Conversing with Brad is the dark figure of Graf Feodor von Schwarzenegger-Heilbebach. Graf Feodor wheezes hoarsely as he delivers his report.
'I return *wheeze* from our master *wheeze* the Emperor', says Graf Feodor.
'Excellent', nods Bishop Brad. 'And what says Holy Roman Emperor Francis I about my plans?'
'Well *wheeze* he said a great deal *wheeze* ...'
'Are you ...well, my dear Graf?'
'It's *wheeze* the stairs.
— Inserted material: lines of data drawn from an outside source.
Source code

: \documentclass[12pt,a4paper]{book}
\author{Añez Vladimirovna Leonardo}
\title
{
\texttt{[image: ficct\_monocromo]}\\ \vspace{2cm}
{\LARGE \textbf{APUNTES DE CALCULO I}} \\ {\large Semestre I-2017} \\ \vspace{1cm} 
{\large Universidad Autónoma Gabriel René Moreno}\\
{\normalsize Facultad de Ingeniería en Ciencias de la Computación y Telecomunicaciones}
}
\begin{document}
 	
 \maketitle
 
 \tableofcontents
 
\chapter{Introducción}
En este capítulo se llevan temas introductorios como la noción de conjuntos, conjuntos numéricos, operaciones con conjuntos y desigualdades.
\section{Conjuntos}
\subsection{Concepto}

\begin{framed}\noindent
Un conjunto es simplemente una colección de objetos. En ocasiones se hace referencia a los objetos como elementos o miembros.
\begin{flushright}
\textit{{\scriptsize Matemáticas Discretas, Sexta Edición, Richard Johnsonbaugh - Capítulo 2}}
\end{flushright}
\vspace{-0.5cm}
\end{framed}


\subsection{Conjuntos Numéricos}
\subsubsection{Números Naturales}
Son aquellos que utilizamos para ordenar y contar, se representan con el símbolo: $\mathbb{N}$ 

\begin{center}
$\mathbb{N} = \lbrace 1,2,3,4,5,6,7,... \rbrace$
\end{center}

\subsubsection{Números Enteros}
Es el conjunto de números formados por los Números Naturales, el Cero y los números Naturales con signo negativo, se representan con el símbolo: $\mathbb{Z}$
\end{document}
Just give me a *wheeze* minute'.
Bishop Brad waits politely, watching as his minion Igor capers around the chamber.
'So yes', says the Graf eventually. 'He said a great deal about his wife, who just keeps nagging him about the Prussians. But, my dear Bishop, he also seemed very interested in furthering your ...'
At that moment, from somewhere down below, comes the wailing sound of a terrible, terrible scream ...
* It's not much of a dare, though, given that they have wings. Challenging them to impersonate a seagull on the docks of Rotenburg without getting themselves jellied - that would be a proper dare.